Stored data
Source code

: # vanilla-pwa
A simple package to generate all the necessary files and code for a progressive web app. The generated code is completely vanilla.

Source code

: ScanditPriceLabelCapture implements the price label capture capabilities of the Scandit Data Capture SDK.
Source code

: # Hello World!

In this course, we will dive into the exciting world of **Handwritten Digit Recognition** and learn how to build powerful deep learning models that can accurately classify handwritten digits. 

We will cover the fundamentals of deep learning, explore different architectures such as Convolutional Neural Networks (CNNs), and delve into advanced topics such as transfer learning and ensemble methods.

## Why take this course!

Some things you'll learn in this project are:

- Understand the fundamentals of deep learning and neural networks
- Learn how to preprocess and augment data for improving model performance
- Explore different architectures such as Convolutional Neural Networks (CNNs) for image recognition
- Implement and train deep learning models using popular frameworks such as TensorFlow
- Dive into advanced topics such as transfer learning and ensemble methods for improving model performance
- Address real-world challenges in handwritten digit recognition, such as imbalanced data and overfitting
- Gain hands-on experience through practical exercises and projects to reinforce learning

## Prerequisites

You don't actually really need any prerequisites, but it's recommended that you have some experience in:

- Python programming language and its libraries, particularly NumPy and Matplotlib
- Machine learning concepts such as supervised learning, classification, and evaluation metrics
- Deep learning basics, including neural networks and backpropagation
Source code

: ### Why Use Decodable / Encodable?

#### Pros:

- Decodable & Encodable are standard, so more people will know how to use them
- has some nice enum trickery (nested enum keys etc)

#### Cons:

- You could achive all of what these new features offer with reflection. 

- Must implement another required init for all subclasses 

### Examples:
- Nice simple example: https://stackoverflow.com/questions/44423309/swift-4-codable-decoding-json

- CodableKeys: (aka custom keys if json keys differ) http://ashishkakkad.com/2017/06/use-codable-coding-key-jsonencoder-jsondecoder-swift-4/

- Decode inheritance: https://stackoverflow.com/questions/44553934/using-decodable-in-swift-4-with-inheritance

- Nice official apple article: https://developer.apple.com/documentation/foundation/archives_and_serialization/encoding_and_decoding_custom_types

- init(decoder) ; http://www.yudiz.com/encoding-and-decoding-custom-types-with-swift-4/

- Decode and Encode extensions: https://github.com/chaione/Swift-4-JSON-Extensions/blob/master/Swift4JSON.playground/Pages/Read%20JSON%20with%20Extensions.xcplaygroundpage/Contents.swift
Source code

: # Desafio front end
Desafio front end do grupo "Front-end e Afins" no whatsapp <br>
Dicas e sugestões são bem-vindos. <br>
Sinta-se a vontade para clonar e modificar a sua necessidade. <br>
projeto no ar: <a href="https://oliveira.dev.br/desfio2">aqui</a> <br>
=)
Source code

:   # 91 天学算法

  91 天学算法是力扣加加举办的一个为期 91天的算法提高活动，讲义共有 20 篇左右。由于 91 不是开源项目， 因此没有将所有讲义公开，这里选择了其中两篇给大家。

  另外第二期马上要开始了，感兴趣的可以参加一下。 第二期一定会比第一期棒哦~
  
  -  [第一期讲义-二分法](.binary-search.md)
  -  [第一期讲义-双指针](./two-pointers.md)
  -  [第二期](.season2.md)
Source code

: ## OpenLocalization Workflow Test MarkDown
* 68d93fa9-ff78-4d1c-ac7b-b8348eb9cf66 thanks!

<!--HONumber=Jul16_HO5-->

* _Exercise objective_
Print the data above exactly as it reads.

* _Solution for this exercise_
Source code

: # vanilla-pwa
A simple package to generate all the necessary files and code for a progressive web app. The generated code is completely vanilla.

Source code

: ScanditPriceLabelCapture implements the price label capture capabilities of the Scandit Data Capture SDK.
Source code

: # Hello World!

In this course, we will dive into the exciting world of **Handwritten Digit Recognition** and learn how to build powerful deep learning models that can accurately classify handwritten digits. 

We will cover the fundamentals of deep learning, explore different architectures such as Convolutional Neural Networks (CNNs), and delve into advanced topics such as transfer learning and ensemble methods.

## Why take this course!

Some things you'll learn in this project are:

- Understand the fundamentals of deep learning and neural networks
- Learn how to preprocess and augment data for improving model performance
- Explore different architectures such as Convolutional Neural Networks (CNNs) for image recognition
- Implement and train deep learning models using popular frameworks such as TensorFlow
- Dive into advanced topics such as transfer learning and ensemble methods for improving model performance
- Address real-world challenges in handwritten digit recognition, such as imbalanced data and overfitting
- Gain hands-on experience through practical exercises and projects to reinforce learning

## Prerequisites

You don't actually really need any prerequisites, but it's recommended that you have some experience in:

- Python programming language and its libraries, particularly NumPy and Matplotlib
- Machine learning concepts such as supervised learning, classification, and evaluation metrics
- Deep learning basics, including neural networks and backpropagation
Source code

: ### Why Use Decodable / Encodable?

#### Pros:

- Decodable & Encodable are standard, so more people will know how to use them
- has some nice enum trickery (nested enum keys etc)

#### Cons:

- You could achive all of what these new features offer with reflection. 

- Must implement another required init for all subclasses 

### Examples:
- Nice simple example: https://stackoverflow.com/questions/44423309/swift-4-codable-decoding-json

- CodableKeys: (aka custom keys if json keys differ) http://ashishkakkad.com/2017/06/use-codable-coding-key-jsonencoder-jsondecoder-swift-4/

- Decode inheritance: https://stackoverflow.com/questions/44553934/using-decodable-in-swift-4-with-inheritance

- Nice official apple article: https://developer.apple.com/documentation/foundation/archives_and_serialization/encoding_and_decoding_custom_types

- init(decoder) ; http://www.yudiz.com/encoding-and-decoding-custom-types-with-swift-4/

- Decode and Encode extensions: https://github.com/chaione/Swift-4-JSON-Extensions/blob/master/Swift4JSON.playground/Pages/Read%20JSON%20with%20Extensions.xcplaygroundpage/Contents.swift
Source code

: # Desafio front end
Desafio front end do grupo "Front-end e Afins" no whatsapp <br>
Dicas e sugestões são bem-vindos. <br>
Sinta-se a vontade para clonar e modificar a sua necessidade. <br>
projeto no ar: <a href="https://oliveira.dev.br/desfio2">aqui</a> <br>
=)
Source code

:   # 91 天学算法

  91 天学算法是力扣加加举办的一个为期 91天的算法提高活动，讲义共有 20 篇左右。由于 91 不是开源项目， 因此没有将所有讲义公开，这里选择了其中两篇给大家。

  另外第二期马上要开始了，感兴趣的可以参加一下。 第二期一定会比第一期棒哦~
  
  -  [第一期讲义-二分法](.binary-search.md)
  -  [第一期讲义-双指针](./two-pointers.md)
  -  [第二期](.season2.md)
Source code

: ## OpenLocalization Workflow Test MarkDown
* 68d93fa9-ff78-4d1c-ac7b-b8348eb9cf66 thanks!

<!--HONumber=Jul16_HO5-->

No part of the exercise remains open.